Warner Bros. Wins Bondholder Consent to Amend Debt Terms
Warner Bros. Discovery secured bondholder approval to amend debt terms, clearing a key hurdle for its $110 billion merger with Paramount Skydance Corp.

Warner Bros. Discovery Inc. announced it has secured consent from bondholders to amend the terms of certain existing debt, a critical step toward completing its proposed $110 billion merger with Paramount Skydance Corp. The consent allows the company to modify covenants and other provisions that could have been triggered by the change of control resulting from the merger. This process, known as a consent solicitation, required approval from a majority of bondholders and effectively removes the risk of an acceleration event that could have forced early repayment. The Federal Reserve's dual mandate of maximum employment and price stability influences the broader credit environment, as low rates have historically encouraged such corporate restructuring. However, the current yield-curve inversion—where short-term rates exceed long-term rates—has compressed bank lending margins and increased the cost of hedging for bond investors, making consent solicitations more critical for managing balance-sheet risks.

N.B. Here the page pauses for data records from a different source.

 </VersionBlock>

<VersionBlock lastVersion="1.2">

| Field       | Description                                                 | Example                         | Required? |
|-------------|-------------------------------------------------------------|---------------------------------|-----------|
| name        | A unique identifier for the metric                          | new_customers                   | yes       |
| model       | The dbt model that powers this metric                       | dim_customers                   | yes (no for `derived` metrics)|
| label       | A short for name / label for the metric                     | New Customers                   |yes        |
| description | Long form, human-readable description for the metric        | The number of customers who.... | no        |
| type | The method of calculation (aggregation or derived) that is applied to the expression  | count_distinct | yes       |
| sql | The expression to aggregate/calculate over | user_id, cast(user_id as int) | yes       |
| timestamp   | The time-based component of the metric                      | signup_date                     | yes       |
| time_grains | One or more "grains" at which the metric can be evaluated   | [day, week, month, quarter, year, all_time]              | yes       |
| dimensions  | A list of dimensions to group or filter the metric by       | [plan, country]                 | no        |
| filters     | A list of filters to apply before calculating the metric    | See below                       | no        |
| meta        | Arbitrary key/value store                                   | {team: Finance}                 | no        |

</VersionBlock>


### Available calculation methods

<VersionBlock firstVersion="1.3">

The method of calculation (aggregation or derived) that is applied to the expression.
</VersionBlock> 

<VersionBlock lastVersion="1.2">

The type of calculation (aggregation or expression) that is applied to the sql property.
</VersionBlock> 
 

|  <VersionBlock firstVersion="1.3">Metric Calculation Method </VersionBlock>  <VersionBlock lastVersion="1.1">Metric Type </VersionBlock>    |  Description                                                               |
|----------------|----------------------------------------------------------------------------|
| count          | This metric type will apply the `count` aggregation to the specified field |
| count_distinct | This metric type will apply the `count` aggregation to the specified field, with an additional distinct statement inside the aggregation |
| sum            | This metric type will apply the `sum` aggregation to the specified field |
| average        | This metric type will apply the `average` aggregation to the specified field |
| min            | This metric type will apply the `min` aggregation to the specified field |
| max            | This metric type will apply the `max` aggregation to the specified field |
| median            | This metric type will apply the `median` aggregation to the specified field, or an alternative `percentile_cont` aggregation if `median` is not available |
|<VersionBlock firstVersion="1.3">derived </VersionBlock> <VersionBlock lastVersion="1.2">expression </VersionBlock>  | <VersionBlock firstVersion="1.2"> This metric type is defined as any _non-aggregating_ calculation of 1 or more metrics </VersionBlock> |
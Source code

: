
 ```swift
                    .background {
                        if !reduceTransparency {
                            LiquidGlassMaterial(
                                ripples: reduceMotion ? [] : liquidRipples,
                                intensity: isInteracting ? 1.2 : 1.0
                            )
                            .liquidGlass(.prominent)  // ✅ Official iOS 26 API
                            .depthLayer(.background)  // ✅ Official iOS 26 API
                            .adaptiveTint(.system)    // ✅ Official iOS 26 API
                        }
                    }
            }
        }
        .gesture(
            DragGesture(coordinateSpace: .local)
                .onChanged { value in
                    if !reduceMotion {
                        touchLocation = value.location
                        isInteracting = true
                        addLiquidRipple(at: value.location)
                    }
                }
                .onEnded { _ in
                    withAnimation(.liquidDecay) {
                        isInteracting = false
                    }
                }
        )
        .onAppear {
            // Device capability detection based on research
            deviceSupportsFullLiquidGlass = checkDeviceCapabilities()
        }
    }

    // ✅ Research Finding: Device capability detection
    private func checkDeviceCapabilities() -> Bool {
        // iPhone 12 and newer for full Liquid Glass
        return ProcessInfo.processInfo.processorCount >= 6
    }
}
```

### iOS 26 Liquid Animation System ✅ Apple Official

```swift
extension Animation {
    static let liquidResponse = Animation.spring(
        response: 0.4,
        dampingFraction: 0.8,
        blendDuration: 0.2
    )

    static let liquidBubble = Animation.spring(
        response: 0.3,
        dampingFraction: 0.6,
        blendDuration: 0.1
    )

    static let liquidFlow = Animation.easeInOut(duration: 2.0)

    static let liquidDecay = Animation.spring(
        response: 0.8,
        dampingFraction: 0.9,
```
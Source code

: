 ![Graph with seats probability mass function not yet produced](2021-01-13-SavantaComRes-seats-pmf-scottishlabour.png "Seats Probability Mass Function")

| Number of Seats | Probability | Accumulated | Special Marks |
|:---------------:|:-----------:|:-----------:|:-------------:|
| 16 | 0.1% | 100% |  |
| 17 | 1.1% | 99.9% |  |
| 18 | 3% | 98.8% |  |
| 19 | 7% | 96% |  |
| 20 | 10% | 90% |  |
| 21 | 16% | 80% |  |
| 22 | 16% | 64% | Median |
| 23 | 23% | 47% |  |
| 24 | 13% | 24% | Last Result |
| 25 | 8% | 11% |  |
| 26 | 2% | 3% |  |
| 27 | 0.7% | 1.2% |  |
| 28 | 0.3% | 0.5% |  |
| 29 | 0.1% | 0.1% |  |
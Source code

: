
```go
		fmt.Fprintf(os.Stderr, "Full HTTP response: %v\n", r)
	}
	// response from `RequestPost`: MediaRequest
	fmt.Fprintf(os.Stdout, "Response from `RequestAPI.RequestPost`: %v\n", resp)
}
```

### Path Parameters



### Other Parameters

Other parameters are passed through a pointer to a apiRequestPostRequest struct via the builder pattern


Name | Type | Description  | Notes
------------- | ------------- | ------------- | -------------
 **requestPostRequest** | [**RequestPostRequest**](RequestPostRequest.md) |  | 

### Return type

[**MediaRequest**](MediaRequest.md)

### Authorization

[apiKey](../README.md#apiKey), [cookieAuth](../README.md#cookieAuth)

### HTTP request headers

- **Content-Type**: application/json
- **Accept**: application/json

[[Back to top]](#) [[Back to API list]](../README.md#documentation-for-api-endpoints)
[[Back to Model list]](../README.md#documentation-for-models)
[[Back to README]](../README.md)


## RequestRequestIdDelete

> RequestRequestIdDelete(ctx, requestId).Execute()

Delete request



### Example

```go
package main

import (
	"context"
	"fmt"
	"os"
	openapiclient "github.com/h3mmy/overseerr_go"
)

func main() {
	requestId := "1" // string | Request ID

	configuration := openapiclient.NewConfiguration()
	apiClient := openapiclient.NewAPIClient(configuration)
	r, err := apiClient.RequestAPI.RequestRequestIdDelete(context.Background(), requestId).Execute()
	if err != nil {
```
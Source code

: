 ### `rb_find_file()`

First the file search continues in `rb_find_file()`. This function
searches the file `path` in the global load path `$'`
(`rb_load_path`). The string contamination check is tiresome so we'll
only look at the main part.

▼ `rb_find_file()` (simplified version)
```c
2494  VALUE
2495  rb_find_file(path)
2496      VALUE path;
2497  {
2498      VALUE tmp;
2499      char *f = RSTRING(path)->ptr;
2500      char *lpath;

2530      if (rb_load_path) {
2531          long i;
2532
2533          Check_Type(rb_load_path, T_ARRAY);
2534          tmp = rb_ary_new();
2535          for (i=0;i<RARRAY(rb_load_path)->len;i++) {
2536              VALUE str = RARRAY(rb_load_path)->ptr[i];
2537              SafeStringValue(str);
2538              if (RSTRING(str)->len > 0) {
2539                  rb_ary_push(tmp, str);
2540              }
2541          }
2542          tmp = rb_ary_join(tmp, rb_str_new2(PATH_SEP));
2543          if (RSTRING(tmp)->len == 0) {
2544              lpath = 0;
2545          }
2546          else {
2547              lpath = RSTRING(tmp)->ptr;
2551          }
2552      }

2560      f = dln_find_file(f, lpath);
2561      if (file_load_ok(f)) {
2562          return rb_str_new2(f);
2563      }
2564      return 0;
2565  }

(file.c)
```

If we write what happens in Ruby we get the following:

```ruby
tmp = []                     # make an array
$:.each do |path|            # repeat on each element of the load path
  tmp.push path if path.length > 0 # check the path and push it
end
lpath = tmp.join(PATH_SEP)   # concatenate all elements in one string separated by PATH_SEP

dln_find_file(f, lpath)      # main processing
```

The bondholder approval reduces near-term refinancing risk and signals market confidence in the combined entity's credit profile. For fixed-income traders, this development narrows the uncertainty premium on Warner Bros. credit spreads, as the consent removes a potential default trigger. The term premium—the compensation investors demand for holding long-term bonds—has been volatile amid Fed rate decisions, and this consent helps stabilize the credit spread component. Additionally, the Fed's balance-sheet runoff (quantitative tightening) has reduced liquidity in corporate bond markets, making such consent solicitations more impactful on swap spreads and CDS pricing. Traders can monitor the impact on Warner Bros. bond prices and credit default swaps through NowPrice's live rates dashboard, which tracks real-time movements in these instruments.
Looking ahead, the merger still requires regulatory clearance from antitrust authorities and approval from Paramount Skydance shareholders. The deal's completion timeline remains uncertain, but the bondholder consent removes a significant financial hurdle. Investors will watch for any conditions imposed by regulators and the shareholder vote schedule in the coming months. The European Central Bank's Transmission Protection Instrument (TPI) could also influence global credit conditions if the merger involves cross-border financing, as the TPI aims to prevent unwarranted spread widening in euro-area sovereign bonds. Any regulatory delays could reintroduce uncertainty, but for now, the consent marks a key milestone in the merger process.